Recurring revenue reporting turns raw billing data into actionable business intelligence. The right metrics and reporting cadence help you understand whether your business is growing, stable, or slowly eroding — and what to do about it.
Essential Recurring Revenue Metrics
Monthly Recurring Revenue (MRR)
The sum of all monthly recurring invoice values from active clients. This is your most important metric — it represents the predictable revenue your business generates each month. Track MRR changes as: New MRR + Expansion MRR - Contraction MRR - Churned MRR = Net New MRR.
Annual Recurring Revenue (ARR)
MRR multiplied by 12. ARR provides an annualized view of your recurring revenue, useful for year-over-year comparisons and long-term planning.

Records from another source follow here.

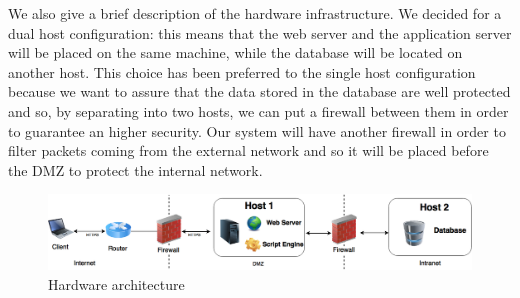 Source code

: We also give a brief description of the hardware infrastructure. We decided for a dual host configuration: this means that the web server and the application server will be placed on the same machine, while the database will be located on another host. This choice has been preferred to the single host configuration because we want to assure that the data stored in the database are well protected and so, by separating into two hosts, we can put a firewall between them in order to guarantee an higher security.
\newline
Our system will have another firewall in order to filter packets coming from the external network and so it will be placed before the DMZ to protect the internal network.
\begin{figure}[H]
            \centering
            \includegraphics[width=14cm]{./Images/HardwareArchitecture.png}
            \caption{Hardware architecture}
\end{figure} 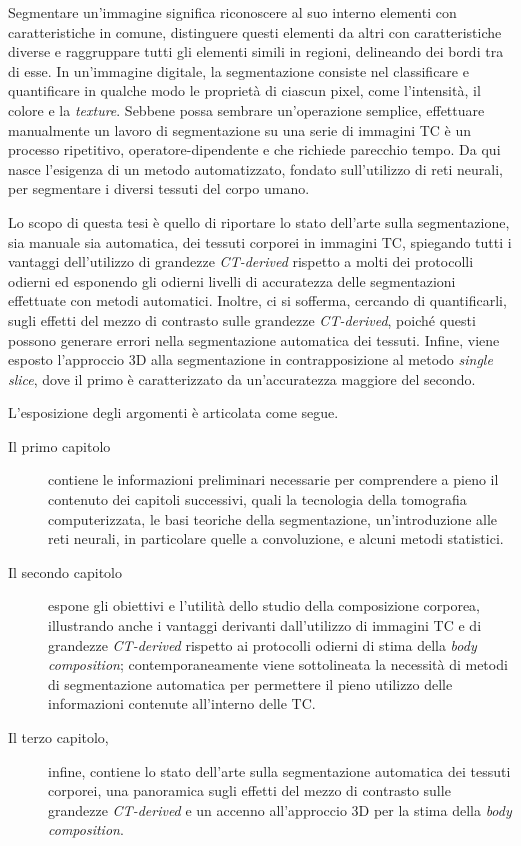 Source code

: Segmentare un’immagine significa riconoscere al suo interno elementi con caratteristiche in comune, distinguere questi elementi da altri con caratteristiche diverse e raggruppare tutti gli elementi simili in regioni, delineando dei bordi tra di esse. In un’immagine digitale, la segmentazione consiste nel classificare e quantificare in qualche modo le proprietà di ciascun pixel, come l’intensità, il colore e la \textit{texture}. Sebbene possa sembrare un’operazione semplice, effettuare manualmente un lavoro di segmentazione su una serie di immagini TC è un processo ripetitivo, operatore-dipendente e che richiede parecchio tempo. Da qui nasce l’esigenza di un metodo automatizzato, fondato sull'utilizzo di reti neurali, per segmentare i diversi tessuti del corpo umano.

Lo scopo di questa tesi è quello di riportare lo stato dell'arte sulla segmentazione, sia manuale sia automatica, dei tessuti corporei in immagini TC, spiegando tutti i vantaggi dell'utilizzo di grandezze \textit{CT-derived} rispetto a molti dei protocolli odierni ed esponendo gli odierni livelli di accuratezza delle segmentazioni effettuate con metodi automatici. Inoltre, ci si sofferma, cercando di quantificarli, sugli effetti del mezzo di contrasto sulle grandezze \textit{CT-derived}, poiché questi possono generare errori nella segmentazione automatica dei tessuti. Infine, viene esposto l'approccio 3D alla segmentazione in contrapposizione al metodo \textit{single slice}, dove il primo è caratterizzato da un'accuratezza maggiore del secondo.

L'esposizione degli argomenti è articolata come segue.
\begin{description}
\item[Il primo capitolo] contiene le informazioni preliminari necessarie per comprendere a pieno il contenuto dei capitoli successivi, quali la tecnologia della tomografia computerizzata, le basi teoriche della segmentazione, un'introduzione alle reti neurali, in particolare quelle a convoluzione, e alcuni metodi statistici.
\item[Il secondo capitolo] espone gli obiettivi e l'utilità dello studio della composizione corporea, illustrando anche i vantaggi derivanti dall'utilizzo di immagini TC e di grandezze \textit{CT-derived} rispetto ai protocolli odierni di stima della \textit{body composition}; contemporaneamente viene sottolineata la necessità di metodi di segmentazione automatica per permettere il pieno utilizzo delle informazioni contenute all'interno delle TC.
\item[Il terzo capitolo,] infine, contiene lo stato dell'arte sulla segmentazione automatica dei tessuti corporei, una panoramica sugli effetti del mezzo di contrasto sulle grandezze \textit{CT-derived} e un accenno all'approccio 3D per la stima della \textit{body composition}.
\end{description}


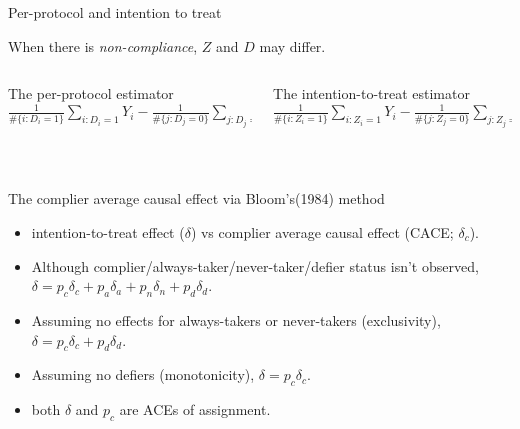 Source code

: \begin{frame}{Per-protocol and intention to treat}

When there is \textit{non-compliance}, $Z$ and $D$ may differ.  \pause  

  \begin{columns}
    \begin{Column}
  { The per-protocol estimator} \\      
$\frac{1}{\# \{i: D_i = 1\}} \sum_{i:D_i=1} Y_i - \frac{1}{\# \{j: D_j = 0\}} \sum_{j:D_j=0} Y_j$
\bigskip

\vspace{.5\textheight} 
\mbox{ }

    \end{Column}
    \begin{Column}
  { The intention-to-treat estimator} \\      
$\frac{1}{\# \{i: Z_i = 1\}} \sum_{i:Z_i=1} Y_i - \frac{1}{\# \{j: Z_j = 0\}} \sum_{j:Z_j=0} Y_j$
\bigskip


\vspace{.5\textheight} 
\mbox{ }
    \end{Column}

  \end{columns}
\end{frame}

\begin{frame}{The complier average causal effect via Bloom's(1984) method}
  \begin{itemize}
  \item intention-to-treat effect ($\delta$) vs
    complier average causal effect (CACE; $\delta_{c}$).
 \item Although complier/always-taker/never-taker/defier status isn't
   observed, $\delta = p_{c}\delta_{c} + p_{a} \delta_{a} + p_{n} \delta_{n}
   + p_{d} \delta_{d}$.
  \item Assuming no effects for always-takers or never-takers
    (exclusivity), $\delta = p_{c} \delta_{c} + p_{d} \delta_{d} $.
  \item Assuming no defiers (monotonicity), $\delta = p_{c}
    \delta_{c}$. 
  \item both $\delta$ and $p_{c}$ are ACEs of assignment.
 \end{itemize}

\end{frame}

Net Revenue Retention (NRR)
Revenue from existing clients this month divided by revenue from those same clients last month. NRR above 100% means your existing client base is growing — even without new clients. Above 110% is excellent.
Gross Revenue Churn
The percentage of MRR lost from cancellations and downgrades each month. Keep this below 3% monthly (less than 2% is strong). Gross churn does not account for expansion revenue — it shows pure loss.
Average Revenue Per Account (ARPA)
Total MRR divided by total active clients. Track ARPA monthly to see if your pricing and upselling efforts are increasing the average value per client over time.
Building Effective Reports
The Monthly Revenue Report
Your core monthly report should include: opening MRR, new MRR added, expansion MRR, contraction MRR, churned MRR, and closing MRR. Show each component so you understand not just the total but the drivers of change.
The Client Health Report
Track payment behavior by client: on-time payment rate, average days to payment, dispute frequency, and engagement level. Flag clients whose payment behavior is deteriorating — they may be at risk of churning.
The Collections Report
Monitor your invoicing-to-collection pipeline: invoices generated, invoices paid on time, invoices paid late, invoices still outstanding, and uncollectable amounts. Your collection rate should be 95% or higher.
Reporting Cadence
- Weekly: Quick dashboard check — outstanding invoices, overdue amounts, payments received.
- Monthly: Full MRR analysis with component breakdown. Client health review. Collections report.
- Quarterly: Trend analysis across 3 months. NRR and churn deep-dive. Pricing adequacy review.
- Annual: Year-over-year comparison. ARR growth analysis. Strategic pricing and market assessment.
Common Reporting Mistakes
- Mixing one-time and recurring revenue: Keep them separate. One-time project fees should not inflate your MRR.
- Counting future revenue: MRR is current, active billing — not signed contracts or projected revenue.
- Ignoring contraction: A client downgrading from $500 to $300/month is $200 of churned revenue. Track it.
- Inconsistent calculation periods: Always use the same date range methodology. Calendar month is the standard.
Using Reports to Drive Decisions
Reports are only valuable if they lead to action:
- Rising churn → investigate causes and implement retention strategies.
- Declining ARPA → review pricing, develop upsell opportunities.
- Low NRR → focus on expansion revenue from existing clients.
- High outstanding invoices → improve collection processes and payment terms.
- Seasonal patterns → plan cash flow around predictable billing cycles.